O fluxo de espanhóis ao Oeste português não é de agora. Muito antes dos vídeos inspiradores do Turismo do Centro e dos vídeos do presidente da concelhia do PSD da Guarda, já o vento persistente se notava nos peões, lanceiros e besteiros que veraneavam pelos campos de Aljubarrota. Há 635 anos, sete espanhóis morriam no forno de Brites de Almeida. Hoje, morrem milhares de portugueses desidratados, sem qualquer Santo Condestável que lhe valha. A tática continua muito quadrada.
O mês de julho foi o mais mortífero dos últimos 12 anos. Mais 2.137 mortes registadas que em igual período do ano passado. Números de fazer corar de inveja a Covid-19, que, com muito mais publicidade e aparato, fica para trás nesta luta do mérito pelos serviços prestados à sustentabilidade do sistema nacional de pensões. Nesta macabra corrida, o calor está muito à frente. Sem ar condicionado, um parque habitacional miserável e sem umas simples garrafas de água, o julho mais quente de sempre proporcionou belos dias nos areais e condições perfeitas para funerais. “Old Lives really matter?”
O distrito da Guarda foi um dos mais afetados no país por esta onda de calor. Perto de duas pessoas por cada mil habitantes morreram só neste historicamente quente e seco mês de julho. Este facto não é indissociável do perfil muito envelhecido da nossa população residente. Grande parte institucionalizada em lares, com fragilidades a que a pandemia veio levantar um pouco o véu. Pouca sorte a destes idosos que, por não se encontrarem espalhados pela nossa extensa e amena costa, não têm a oportunidade de ser salvos do golpe de calor pelo nosso inefável presidente Marcelo. Com um garrafão de 5 litros de Luso, pronto a dar de beber a quem nunca tem sede, num misto de Palmela Anderson com São Bernardo, a avalanche da mortalidade seria obrigada a parar de forma bíblica.

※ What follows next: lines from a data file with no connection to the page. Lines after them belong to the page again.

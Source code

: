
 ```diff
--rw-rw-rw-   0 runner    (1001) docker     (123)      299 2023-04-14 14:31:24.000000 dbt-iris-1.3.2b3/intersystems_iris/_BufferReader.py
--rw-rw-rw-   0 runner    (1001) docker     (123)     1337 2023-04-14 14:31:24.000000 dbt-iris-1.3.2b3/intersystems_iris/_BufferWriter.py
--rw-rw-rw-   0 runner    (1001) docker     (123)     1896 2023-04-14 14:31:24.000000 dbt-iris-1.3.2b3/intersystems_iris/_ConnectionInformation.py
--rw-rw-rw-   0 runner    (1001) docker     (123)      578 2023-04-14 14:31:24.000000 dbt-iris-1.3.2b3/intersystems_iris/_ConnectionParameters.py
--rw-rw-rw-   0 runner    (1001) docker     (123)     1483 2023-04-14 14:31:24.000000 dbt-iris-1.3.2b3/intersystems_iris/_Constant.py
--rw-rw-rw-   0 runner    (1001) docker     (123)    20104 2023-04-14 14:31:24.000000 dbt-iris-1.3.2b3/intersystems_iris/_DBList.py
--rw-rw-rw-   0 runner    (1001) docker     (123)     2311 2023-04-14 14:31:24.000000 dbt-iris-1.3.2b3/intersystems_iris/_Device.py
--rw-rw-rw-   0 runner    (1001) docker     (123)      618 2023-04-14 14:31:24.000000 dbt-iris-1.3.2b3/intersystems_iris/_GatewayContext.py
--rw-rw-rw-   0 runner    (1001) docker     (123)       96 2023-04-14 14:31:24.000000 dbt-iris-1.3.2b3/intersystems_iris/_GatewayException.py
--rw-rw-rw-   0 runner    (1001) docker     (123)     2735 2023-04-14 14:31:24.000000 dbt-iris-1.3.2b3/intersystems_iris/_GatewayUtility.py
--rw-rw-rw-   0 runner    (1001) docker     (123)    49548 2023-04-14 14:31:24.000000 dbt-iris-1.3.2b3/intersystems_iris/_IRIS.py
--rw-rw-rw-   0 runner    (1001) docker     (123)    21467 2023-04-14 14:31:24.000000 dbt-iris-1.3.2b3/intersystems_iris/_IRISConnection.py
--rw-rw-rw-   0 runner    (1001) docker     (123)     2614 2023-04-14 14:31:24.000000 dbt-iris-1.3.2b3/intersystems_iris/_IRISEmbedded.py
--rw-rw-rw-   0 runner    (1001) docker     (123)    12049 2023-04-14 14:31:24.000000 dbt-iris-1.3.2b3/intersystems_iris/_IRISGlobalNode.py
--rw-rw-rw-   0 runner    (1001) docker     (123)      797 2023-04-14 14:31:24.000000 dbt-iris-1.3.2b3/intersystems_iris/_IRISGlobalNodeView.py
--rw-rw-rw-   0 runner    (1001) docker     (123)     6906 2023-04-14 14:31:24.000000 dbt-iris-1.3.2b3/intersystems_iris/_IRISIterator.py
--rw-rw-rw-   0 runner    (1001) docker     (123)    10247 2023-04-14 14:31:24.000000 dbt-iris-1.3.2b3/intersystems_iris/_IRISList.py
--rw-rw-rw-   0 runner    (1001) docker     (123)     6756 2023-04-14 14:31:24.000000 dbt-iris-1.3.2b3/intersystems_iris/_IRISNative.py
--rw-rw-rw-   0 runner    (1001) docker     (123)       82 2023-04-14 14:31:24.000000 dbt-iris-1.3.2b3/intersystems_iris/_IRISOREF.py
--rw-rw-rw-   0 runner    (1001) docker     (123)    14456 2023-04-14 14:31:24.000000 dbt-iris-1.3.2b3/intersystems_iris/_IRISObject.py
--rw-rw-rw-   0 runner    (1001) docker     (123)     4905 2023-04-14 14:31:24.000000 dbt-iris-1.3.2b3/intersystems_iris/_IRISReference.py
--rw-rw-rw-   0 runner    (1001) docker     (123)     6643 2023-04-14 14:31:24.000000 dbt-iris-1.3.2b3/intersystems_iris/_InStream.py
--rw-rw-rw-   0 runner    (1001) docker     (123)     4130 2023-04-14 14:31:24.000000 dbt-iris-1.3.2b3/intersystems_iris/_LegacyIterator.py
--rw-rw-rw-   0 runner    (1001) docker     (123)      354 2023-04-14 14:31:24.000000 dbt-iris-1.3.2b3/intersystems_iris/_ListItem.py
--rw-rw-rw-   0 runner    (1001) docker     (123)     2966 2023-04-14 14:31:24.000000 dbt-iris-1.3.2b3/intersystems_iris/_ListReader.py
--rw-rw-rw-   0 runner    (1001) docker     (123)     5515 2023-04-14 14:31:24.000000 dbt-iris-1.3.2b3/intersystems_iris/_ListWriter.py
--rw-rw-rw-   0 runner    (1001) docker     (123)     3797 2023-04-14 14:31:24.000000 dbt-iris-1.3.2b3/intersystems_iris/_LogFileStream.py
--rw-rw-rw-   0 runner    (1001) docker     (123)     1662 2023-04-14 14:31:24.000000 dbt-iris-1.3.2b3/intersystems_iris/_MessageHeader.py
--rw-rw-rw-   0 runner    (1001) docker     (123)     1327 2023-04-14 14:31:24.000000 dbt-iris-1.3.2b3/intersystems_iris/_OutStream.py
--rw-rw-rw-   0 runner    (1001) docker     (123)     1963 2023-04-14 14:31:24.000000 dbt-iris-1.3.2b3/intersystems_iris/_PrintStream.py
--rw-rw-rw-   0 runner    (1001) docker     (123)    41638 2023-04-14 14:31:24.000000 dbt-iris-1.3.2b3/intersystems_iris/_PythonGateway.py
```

Num processo tão transparente quanto as eleições bielorrussas, a Secretaria de Estado da Ação Social continua a engrossar fileiras. Nesta conjuntura, mais do que um fisioterapeuta, seria útil alguém para ler relatórios ou um especialista em recursos hídricos. Porque se o único critério que prevalece é o da confiança política, independentemente da sua formação académica, ficamos a saber que não há militantes PS da área social dispostos a trabalhar na Guarda por um salário bem acima da média, ou que as Secretarias de Estado descentralizadas poderiam ter qualquer designação porque os seus técnicos seriam exatamente os mesmos.
Numa época de escolhas pós secundário, a universidade da vida partidária continua a ser a melhor garantia aos sedentos de emprego. Recentemente, a Câmara Municipal da Guarda também contratou um eminente militante de uma jota. Coincidências, obviamente. São tantas as coincidências que não devíamos depois ficar espantados com a ascensão dos falsos profetas de uma quarta República. Se o objetivo da contratação se prende com candidaturas ao programa “Orgasmus”, a CM Guarda contratava a Mia Khalifa e sempre dava uma mão ao povo libanês nesta altura difícil.

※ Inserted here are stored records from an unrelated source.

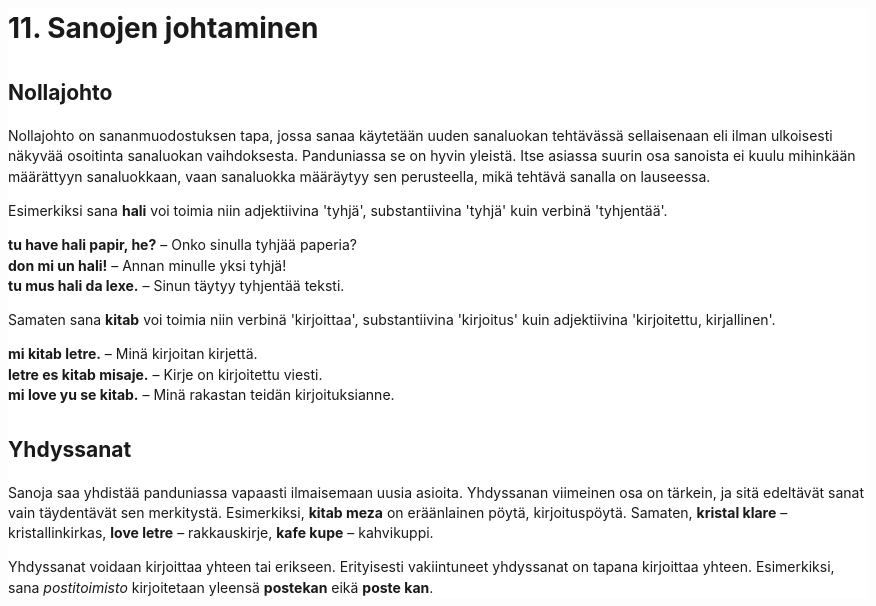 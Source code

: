 
# 11. Sanojen johtaminen

## Nollajohto

Nollajohto on sananmuodostuksen tapa, jossa sanaa käytetään uuden sanaluokan tehtävässä sellaisenaan eli ilman ulkoisesti näkyvää osoitinta sanaluokan vaihdoksesta.
Panduniassa se on hyvin yleistä.
Itse asiassa suurin osa sanoista ei kuulu mihinkään määrättyyn sanaluokkaan,
vaan sanaluokka määräytyy sen perusteella, mikä tehtävä sanalla on lauseessa.

Esimerkiksi sana
**hali**
voi toimia niin adjektiivina 'tyhjä', substantiivina 'tyhjä' kuin verbinä 'tyhjentää'.

**tu have hali papir, he?**
– Onko sinulla tyhjää paperia?  
**don mi un hali!**
– Annan minulle yksi tyhjä!  
**tu mus hali da lexe.**
– Sinun täytyy tyhjentää teksti.

Samaten sana
**kitab**
voi toimia niin verbinä 'kirjoittaa', substantiivina 'kirjoitus' kuin adjektiivina 'kirjoitettu, kirjallinen'.

**mi kitab letre.**
– Minä kirjoitan kirjettä.  
**letre es kitab misaje.**
– Kirje on kirjoitettu viesti.  
**mi love yu se kitab.**
– Minä rakastan teidän kirjoituksianne.


## Yhdyssanat

Sanoja saa yhdistää panduniassa vapaasti ilmaisemaan uusia asioita.
Yhdyssanan viimeinen osa on tärkein,
ja sitä edeltävät sanat vain täydentävät sen merkitystä.
Esimerkiksi, 
**kitab meza**
on eräänlainen pöytä, kirjoituspöytä.
Samaten,
**kristal klare**
– kristallinkirkas,
**love letre**
– rakkauskirje,
**kafe kupe**
– kahvikuppi.

Yhdyssanat voidaan kirjoittaa yhteen tai erikseen.
Erityisesti vakiintuneet yhdyssanat on tapana kirjoittaa yhteen.
Esimerkiksi, sana _postitoimisto_ kirjoitetaan yleensä **postekan** eikä **poste kan**.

No campo do emprego mal remunerado a promessa de mais 15 mil funcionários para lares é boa. Mas não pode terminar seca como o Centro Nacional de Turismo do Interior, o Centro Nacional de Educação Rodoviária, o data center do SEF, o Centro de Inovação e Tecnologia Automóvel, o Hotel Turismo… Todas elas promessas com um baixo teor de humidade que acabaram por murchar e morrer. Não deixa, portanto, de ser irónico que a nova promessa, e com sentido, seja um Porto Seco. Aguardemos por esse lugar ao sol no desenvolvimento do país, mas convenientemente hidratados e munidos de fé, porque a Guarda não teve qualquer menção no Plano de Recuperação Económica para a próxima década.